Are the ideas they espouse offensive? Certainly they are. The sneering chauvinism these two speakers exhibit will arouse disgust and indignation in anyone with a grain of humanity in their soul. That is the intention – it’s a provocation.

It is also undoubtedly true that these ideas are oppressive. They form a key part of the whole system of national and class oppression.  Their purpose is to blind the oppressed to the real sources and causes of their oppression, to get them to turn their anger and hatred inward, to blame themselves and each other for their oppression – and, in the process, to absolve the ruling class of its responsibility.  They seek to obscure the real causes and sources of violence and oppression in the world, and at the same time, to disguise the real sources of human advancement in the labour and creativity of its productive classes.

But challenging and rejecting those words and those ideas is an indispensable first step towards overcoming the oppressive weight that they carry.  Those who seek to outlaw and shut down such ‘hate speech’ achieve very little in terms of suppressing these ideas – which are generated anew by the very workings of capitalism itself in its senile phase.
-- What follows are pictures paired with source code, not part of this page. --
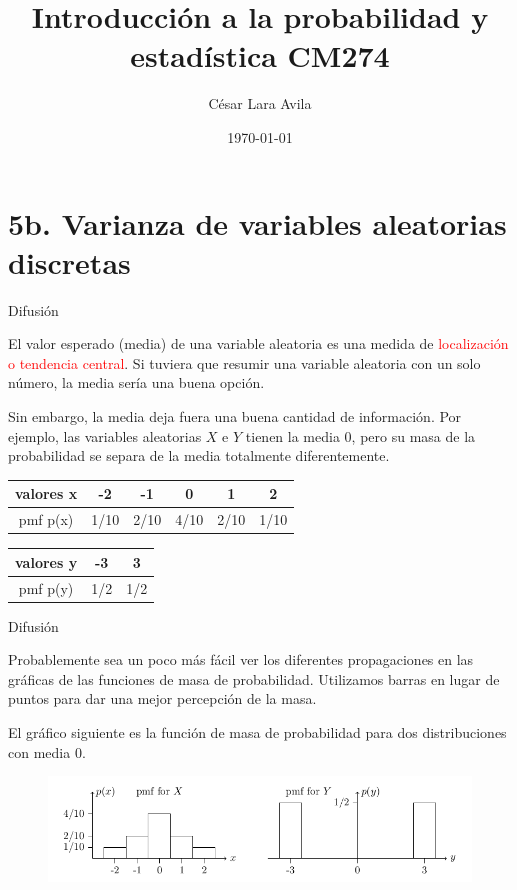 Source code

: \documentclass[10pt]{beamer}
\title{Introducci\'on a la probabilidad y estad\'istica CM274}
\date{\today}
\author{C\'esar Lara Avila}
\institute{\url{https://github.com/C-Lara}}
\begin{document}
  \maketitle
  \section{5b. Varianza  de variables aleatorias discretas }
  
\begin{frame}{Difusi\'on}

\small {El valor esperado (media) de una variable aleatoria es una medida de \textcolor{red}{localizaci\'on o tendencia central}. Si tuviera que resumir una variable aleatoria con un solo n\'umero, la media ser\'ia una buena opci\'on. 

Sin embargo, la media deja fuera una buena cantidad de informaci\'on. Por ejemplo, las variables aleatorias $X$ e $Y$ tienen la media $0$, pero su masa de la probabilidad se separa de la media totalmente diferentemente.}

\vspace{0.3cm}


\begin{table}[]
	\centering
	\begin{tabular}{c|ccccc}
		valores  x & -2   & -1   & 0    & 1    & 2   \\
		\hline
		pmf p(x)   & 1/10 & 2/10 & 4/10 & 2/10 & 1/10
	\end{tabular}
\end{table} \begin{table}[]
	\centering
	\begin{tabular}{c|cc}
		valores  y & -3  & 3   \\
		\hline
		pmf p(y)   & 1/2 & 1/2
	\end{tabular}
\end{table}
\end{frame}
\begin{frame}{Difusi\'on}
\small {Probablemente sea un poco m\'as f\'acil ver los diferentes propagaciones  en las gr\'aficas de las funciones de masa de probabilidad. Utilizamos barras en lugar de puntos para dar una mejor percepci\'on de la masa. 
	
El gr\'afico siguiente es la funci\'on de masa de probabilidad para dos distribuciones con media $0$.

	
\begin{figure}[ht]
	\centering
	\includegraphics[scale=.4]{J1.png}
\end{figure}
	}
\end{frame}
\end{document}
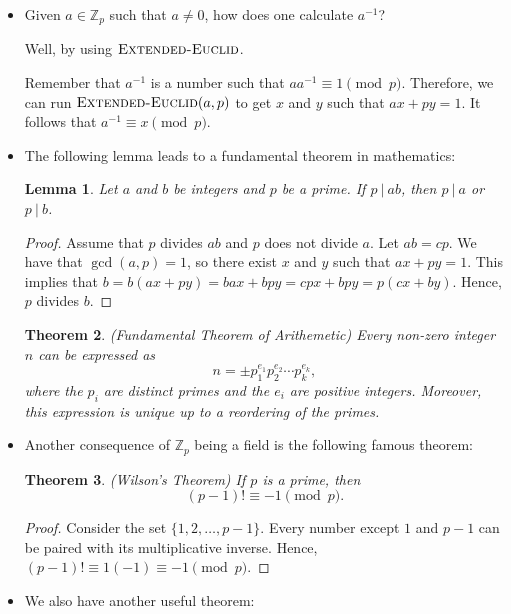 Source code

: \documentclass{article}
\newtheorem{lemma}{Lemma}[section]
\newtheorem{theorem}[lemma]{Theorem}
\newcommand{\divides}{\ |\ }
\begin{document}
\begin{itemize}
\item Given $a \in \mathbb{Z}_p$ such that $a \neq 0$, how does one calculate $a^{-1}$?

Well, by using $\textnormal{\scshape Extended-Euclid}$. 

Remember that $a^{-1}$ is a number such that $aa^{-1} \equiv 1 \pmod p$. Therefore, we can run $\textnormal{\scshape Extended-Euclid}(a,p)$ to get $x$ and $y$ such that $ax + py = 1$. It follows that $a^{-1} \equiv x \pmod p$.

\item The following lemma leads to a fundamental theorem in mathematics:
\begin{lemma}
Let $a$ and $b$ be integers and $p$ be a prime. If $p \divides ab$, then $p \divides a$ or $p \divides b$.
\end{lemma}
\begin{proof}
Assume that $p$ divides $ab$ and $p$ does not divide $a$. Let $ab = cp$. We have that $\gcd(a,p) = 1$, so there exist $x$ and $y$ such that $ax + py = 1$. This implies that $b = b(ax+py) = bax + bpy = cpx + bpy = p(cx+by)$. Hence, $p$ divides $b$.
\end{proof}

\begin{theorem}(Fundamental Theorem of Arithemetic)
Every non-zero integer $n$ can be expressed as $$n = \pm p_1^{e_1} p_2^{e_2} \dotsm p_k^{e_k},$$ where the $p_i$ are distinct primes and the $e_i$ are positive integers. Moreover, this expression is unique up to a reordering of the primes.
\end{theorem}

\item Another consequence of $\mathbb{Z}_p$ being a field is the following famous theorem:
\begin{theorem}(Wilson's Theorem)
If $p$ is a prime, then $$(p-1)! \equiv -1 \pmod p.$$
\end{theorem}
\begin{proof}
Consider the set $\{1, 2, \dotsc, p-1 \}$. Every number except $1$ and $p-1$ can be paired with its multiplicative inverse. Hence, $(p-1)! \equiv 1(-1) \equiv -1 \pmod p$.
\end{proof}

\item We also have another useful theorem:


\end{itemize}
\end{document}
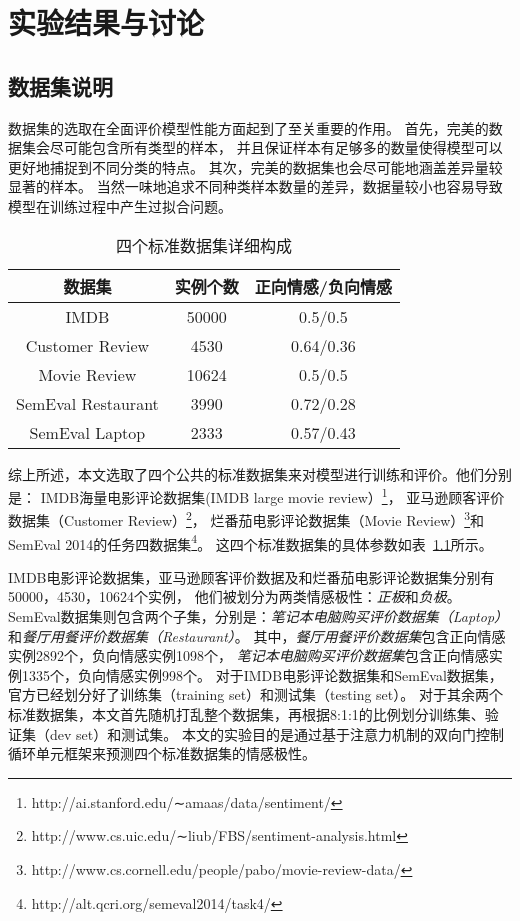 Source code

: 
\chapter{实验结果与讨论}
\label{chapter-basic}

\section{数据集说明}
数据集的选取在全面评价模型性能方面起到了至关重要的作用。
首先，完美的数据集会尽可能包含所有类型的样本，
并且保证样本有足够多的数量使得模型可以更好地捕捉到不同分类的特点。
其次，完美的数据集也会尽可能地涵盖差异量较显著的样本。
当然一味地追求不同种类样本数量的差异，数据量较小也容易导致模型在训练过程中产生过拟合问题。

\begin{table}[h!]
    \centering
    \caption{四个标准数据集详细构成}
    \label{Table:datasets}
    \begin{tabular}{@{}ccc@{}}
        \hline
        数据集 & 实例个数 & 正向情感/负向情感 \\ \hline
        IMDB & 50000 & 0.5/0.5   \\
        Customer Review & 4530 & 0.64/0.36 \\
        Movie Review & 10624 & 0.5/0.5   \\
        SemEval Restaurant & 3990 & 0.72/0.28 \\
        SemEval Laptop & 2333 & 0.57/0.43 \\ \hline
    \end{tabular}
\end{table}

综上所述，本文选取了四个公共的标准数据集来对模型进行训练和评价。他们分别是：
IMDB海量电影评论数据集(IMDB large movie review）\footnote{http://ai.stanford.edu/∼amaas/data/sentiment/}，
亚马逊顾客评价数据集（Customer Review）\footnote{http://www.cs.uic.edu/∼liub/FBS/sentiment-analysis.html}，
烂番茄电影评论数据集（Movie Review）\footnote{http://www.cs.cornell.edu/people/pabo/movie-review-data/}和
SemEval 2014的任务四数据集\footnote{http://alt.qcri.org/semeval2014/task4/}。
这四个标准数据集的具体参数如表~\ref{Table:datasets}所示。

IMDB电影评论数据集，亚马逊顾客评价数据及和烂番茄电影评论数据集分别有50000，4530，10624个实例，
他们被划分为两类情感极性：\emph{正极}和\emph{负极}。
SemEval数据集则包含两个子集，分别是：\emph{笔记本电脑购买评价数据集（Laptop）}和\emph{餐厅用餐评价数据集（Restaurant）}。
其中，\emph{餐厅用餐评价数据集}包含正向情感实例2892个，负向情感实例1098个，
\emph{笔记本电脑购买评价数据集}包含正向情感实例1335个，负向情感实例998个。
对于IMDB电影评论数据集和SemEval数据集，官方已经划分好了训练集（training set）和测试集（testing set）。
对于其余两个标准数据集，本文首先随机打乱整个数据集，再根据8:1:1的比例划分训练集、验证集（dev set）和测试集。
本文的实验目的是通过基于注意力机制的双向门控制循环单元框架来预测四个标准数据集的情感极性。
On the other hand, outlawing ‘hate speech’ is far more effective in silencing our side of the debate. Laws against ‘hate speech’ invariably get used primarily against those who hate injustice and oppression, those who seek to strengthen class hatred towards the oppressors. Shutting down those who put forward rightist ideas robs us of the opportunity to meet, challenge head-on, and defeat these ideas.

It is true that their ideas are deeply racist. But simply denouncing them as racists is woefully insufficient. Their audience in Sydney was far broader than just diehard racists and fascists. And there was hardly a single idea that they expressed which has not also been put into action by capitalist governments around the world. On the question of ‘turning back the boats’ the Australian government is already implementing that policy. Southern’s stunt off the coast of Italy where she attempted to block the rescue of stricken refugees is now Italian government policy. It is necessary to explain where these racist actions arise from and how they can be combated.

The decline of the world’s last empire takes many forms – not just the tendency to economic stagnation and sudden crises, and the drive toward wars without end, which have been clear for some time – but also the shattering of long-standing institutions of capitalist rule, including the European Union, and now NATO, and most spectacularly, both of the twin capitalist political parties in the United States. This decline is shaking everyone up, at all points on the political spectrum, and blurring lines that were once sharp. The ‘white identity’ politics that Southern espouses is an outgrowth, not the opposite, of the identity politics that prevails on the university campuses.

Behind the effort to shut the rightists down lurks the false hope that a relatively stable, peaceful capitalist democracy can be held together. This is clear in the publicity materials for the protests: “Love Aotearoa, Hate Racism” (which implies that ‘Aotearoa’ is not a racist state.) “Across the globe, the politics of hate and division are on the rise. We need to stand together to resist these vile and damaging ideas.”

But ‘hate and division’ could also be an accurate description of class politics. The ruling class is in general far more class-conscious than is the working class. The rightist and fascist elements within it are the most class-conscious of all; they are the ones who foresee most clearly the coming class wars and are preparing their military forces accordingly. Far from rejecting ‘hate and division,’ the working class needs to organise our forces in the same way, overcoming the very barriers and divisions the rightists seek to widen amongst ourselves, between native-born and immigrant, men and women, barriers of religious and national oppression, and sharpen our hatred of them, the ruling class.